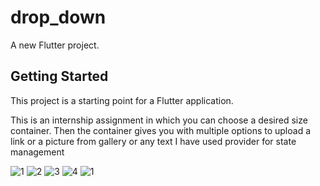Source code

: # drop_down

A new Flutter project.

## Getting Started

This project is a starting point for a Flutter application.

This is an internship assignment in which you can choose a desired size container.
Then the container gives you with multiple options to upload a link or a picture from gallery or any text
I have used provider for state management

![1](https://github.com/Abhishek8187/DropDown_Assignment/assets/72517135/48ee4100-20c5-42c5-9938-70dc9e4dff90)
![2](https://github.com/Abhishek8187/DropDown_Assignment/assets/72517135/ce62d50a-bcb0-4524-b57a-877c72ae6acc)
![3](https://github.com/Abhishek8187/DropDown_Assignment/assets/72517135/a3a3089e-d8ad-4ba3-9af3-b17e95828d1c)
![4](https://github.com/Abhishek8187/DropDown_Assignment/assets/72517135/b8cc88ef-5d5b-43ea-a74a-df1408d3ce93)
![1](https://github.com/Abhishek8187/DropDown_Assignment/assets/72517135/0e848218-2f08-46eb-8393-141833248dca)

Task description
Across all lines above, count those with the string "https". Only the number is wanted.

Answer to this problem
5